We’re going to start 2011 with a new blog feature: Fossil of the Week! My colleagues, of course, are welcome to also start “Mineral of the Week”, “Structural Geologic Feature of the Week”, or “Climate Event of the Week”.  The more the better to keep our blog active through the winter!


This week’s fossil was collected by Brian Bade of Sullivan, Ohio, and donated to Wooster as part of my hederelloid project.  It is a beautiful specimen of the tabulate coral Aulopora encrusting a brachiopod valve from the Silica Shale (Middle Devonian — about 390 million years old) of northwestern Ohio.  Auloporid corals are characterized by an encrusting habit, a bifurcating growth pattern, and horn-shaped corallites (individual skeletal containers for the polyps).

What is especially nice about this specimen is that we are looking at a well preserved colony origin.  The corallite marked with the yellow “P” is the protocorallite — the first corallite from which all the others are derived.  You can see that two corallites bud out from the protocorallite 180° from each other.  These two corallites in turn each bud two corallites, but at about 160°.  This pattern continues as the colony develops (a process called astogeny).  The angles of budding begin to vary depending on local obstacles; they never again go below 160°.
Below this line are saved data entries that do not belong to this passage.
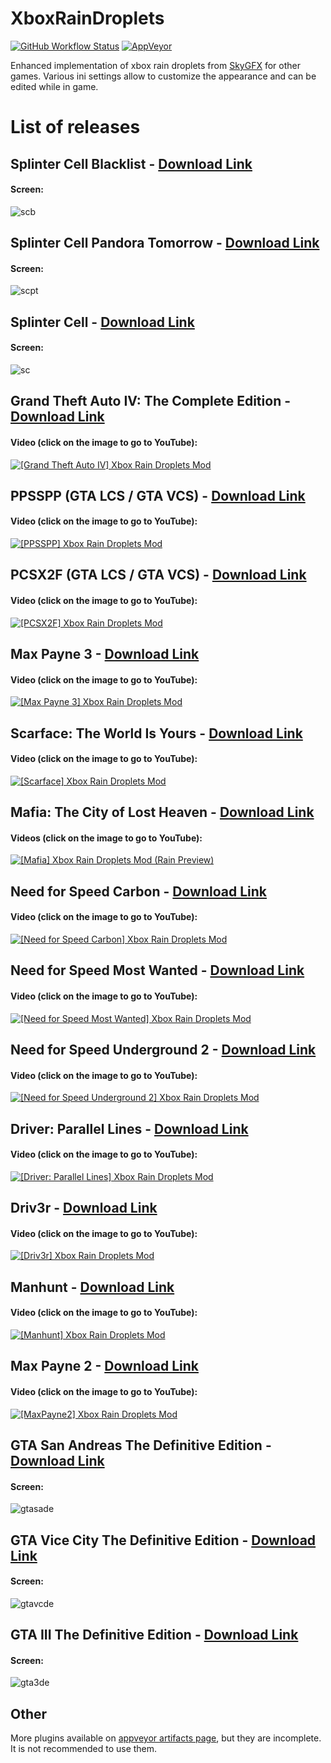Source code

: # XboxRainDroplets

[![GitHub Workflow Status](https://img.shields.io/github/actions/workflow/status/ThirteenAG/XboxRainDroplets/main.yml?branch=master&label=GitHub%20Actions%20Build&logo=GitHub)](https://github.com/ThirteenAG/XboxRainDroplets/actions/workflows/main.yml)
[![AppVeyor](https://img.shields.io/appveyor/build/ThirteenAG/XboxRainDroplets?label=AppVeyor%20Build&logo=Appveyor&logoColor=white)](https://ci.appveyor.com/project/ThirteenAG/xboxraindroplets)

Enhanced implementation of xbox rain droplets from [SkyGFX](https://github.com/aap/skygfx) for other games.
Various ini settings allow to customize the appearance and can be edited while in game.

# List of releases

## Splinter Cell Blacklist - [Download Link](https://github.com/ThirteenAG/XboxRainDroplets/releases/tag/scb)

#### Screen:

![scb](https://github.com/user-attachments/assets/3121f763-6926-4c96-8076-651654f39ee3)

## Splinter Cell Pandora Tomorrow - [Download Link](https://github.com/ThirteenAG/XboxRainDroplets/releases/tag/scpt)

#### Screen:

![scpt](https://github.com/user-attachments/assets/8b940b49-3414-42d5-ae5c-c9814409fdc2)

## Splinter Cell - [Download Link](https://github.com/ThirteenAG/XboxRainDroplets/releases/tag/sc)

#### Screen:

![sc](https://github.com/user-attachments/assets/a6efd9e6-e3e0-458a-9d38-9bb19ad219fb)

## Grand Theft Auto IV: The Complete Edition - [Download Link](https://github.com/ThirteenAG/XboxRainDroplets/releases/tag/gtaiv)

#### Video (click on the image to go to YouTube):

[![[Grand Theft Auto IV] Xbox Rain Droplets Mod](https://i.imgur.com/MyQAw7f.png)](https://www.youtube.com/watch?v=IiEXixRWUMU)

## PPSSPP (GTA LCS / GTA VCS) - [Download Link](https://github.com/ThirteenAG/XboxRainDroplets/releases/tag/ppsspp)

#### Video (click on the image to go to YouTube):

[![[PPSSPP] Xbox Rain Droplets Mod](https://img.youtube.com/vi/eREh5a8Q9Ds/maxresdefault.jpg)](https://www.youtube.com/watch?v=eREh5a8Q9Ds)

## PCSX2F (GTA LCS / GTA VCS) - [Download Link](https://github.com/ThirteenAG/XboxRainDroplets/releases/tag/pcsx2f)

#### Video (click on the image to go to YouTube):

[![[PCSX2F] Xbox Rain Droplets Mod](https://img.youtube.com/vi/3qz5W3WlUeY/maxresdefault.jpg)](https://www.youtube.com/watch?v=3qz5W3WlUeY)

## Max Payne 3 - [Download Link](https://github.com/ThirteenAG/XboxRainDroplets/releases/tag/maxpayne3)

#### Video (click on the image to go to YouTube):

[![[Max Payne 3] Xbox Rain Droplets Mod](https://i.imgur.com/Ctz0mtM.png)](https://www.youtube.com/watch?v=V775PEoMBqs)

## Scarface: The World Is Yours - [Download Link](https://github.com/ThirteenAG/XboxRainDroplets/releases/tag/scarface)

#### Video (click on the image to go to YouTube):

[![[Scarface] Xbox Rain Droplets Mod](https://img.youtube.com/vi/ON5Yk_uU8DM/maxresdefault.jpg)](https://www.youtube.com/watch?v=ON5Yk_uU8DM)

## Mafia: The City of Lost Heaven - [Download Link](https://github.com/ThirteenAG/XboxRainDroplets/releases/tag/mafia)

#### Videos (click on the image to go to YouTube):

[![[Mafia] Xbox Rain Droplets Mod (Rain Preview)](https://img.youtube.com/vi/gi6irfmdPeo/maxresdefault.jpg)](https://www.youtube.com/watch?v=gi6irfmdPeo)

## Need for Speed Carbon - [Download Link](https://github.com/ThirteenAG/XboxRainDroplets/releases/tag/nfsc)

#### Video (click on the image to go to YouTube):

[![[Need for Speed Carbon] Xbox Rain Droplets Mod](https://user-images.githubusercontent.com/4904157/198046082-347b325a-1a7c-41f6-919b-365520ad3241.png)](https://www.youtube.com/watch?v=cYIWDEPzQqg)

## Need for Speed Most Wanted - [Download Link](https://github.com/ThirteenAG/XboxRainDroplets/releases/tag/nfsmw)

#### Video (click on the image to go to YouTube):

[![[Need for Speed Most Wanted] Xbox Rain Droplets Mod](https://user-images.githubusercontent.com/4904157/198046318-5666a668-5ffe-4510-b377-72b794847cce.png)](https://www.youtube.com/watch?v=OzSkx2Bg3gM)

## Need for Speed Underground 2 - [Download Link](https://github.com/ThirteenAG/XboxRainDroplets/releases/tag/nfsu2)

#### Video (click on the image to go to YouTube):

[![[Need for Speed Underground 2] Xbox Rain Droplets Mod](https://user-images.githubusercontent.com/4904157/198046562-62075652-b28c-4557-bf4f-fae1001d0254.png)](https://www.youtube.com/watch?v=wq_fnN0CLws)

## Driver: Parallel Lines - [Download Link](https://github.com/ThirteenAG/XboxRainDroplets/releases/tag/driverpl)

#### Video (click on the image to go to YouTube):

[![[Driver: Parallel Lines] Xbox Rain Droplets Mod](https://img.youtube.com/vi/--9j9SPCfKQ/maxresdefault.jpg)](https://www.youtube.com/watch?v=--9j9SPCfKQ)

## Driv3r - [Download Link](https://github.com/ThirteenAG/XboxRainDroplets/releases/tag/driv3r)

#### Video (click on the image to go to YouTube):

[![[Driv3r] Xbox Rain Droplets Mod](https://img.youtube.com/vi/QR8ejG2Fjak/maxresdefault.jpg)](https://www.youtube.com/watch?v=QR8ejG2Fjak)

## Manhunt - [Download Link](https://github.com/ThirteenAG/XboxRainDroplets/releases/tag/manhunt)

#### Video (click on the image to go to YouTube):

[![[Manhunt] Xbox Rain Droplets Mod](https://img.youtube.com/vi/1ll6uchi8fQ/maxresdefault.jpg)](https://www.youtube.com/watch?v=1ll6uchi8fQ)

## Max Payne 2 - [Download Link](https://github.com/ThirteenAG/XboxRainDroplets/releases/tag/maxpayne2)

#### Video (click on the image to go to YouTube):

[![[MaxPayne2] Xbox Rain Droplets Mod](https://img.youtube.com/vi/wodoq5-YPYc/maxresdefault.jpg)](https://www.youtube.com/watch?v=wodoq5-YPYc)

## GTA San Andreas The Definitive Edition - [Download Link](https://github.com/ThirteenAG/XboxRainDroplets/releases/tag/gtasade)

#### Screen:

![gtasade](https://github.com/user-attachments/assets/af077a90-a75f-4e28-bca0-5ecd0b194ce3)

## GTA Vice City The Definitive Edition - [Download Link](https://github.com/ThirteenAG/XboxRainDroplets/releases/tag/gtavcde)

#### Screen:

![gtavcde](https://github.com/user-attachments/assets/eabbf55d-0bcd-4b28-b7fd-225e2a094126)

## GTA III The Definitive Edition - [Download Link](https://github.com/ThirteenAG/XboxRainDroplets/releases/tag/gta3de)

#### Screen:

![gta3de](https://github.com/user-attachments/assets/79c92148-a348-4cbd-964a-e40e13d3aede)

## Other

More plugins available on [appveyor artifacts page](https://ci.appveyor.com/project/ThirteenAG/xboxraindroplets/build/artifacts), but they are incomplete. It is not recommended to use them.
The polyps inside the corallites are presumed to have been like other colonial coral polyps.  Each would have had tentacles surrounding a central opening, and all were connecting by soft tissue within the skeleton.  They likely fed on zooplankton in the surrounding seawater.  This type of coral went extinct in the Permian, roughly 260 million years ago.

Again, we thank our amateur geologist friends for such useful donations to the research and educational collections in the Geology Department at Wooster.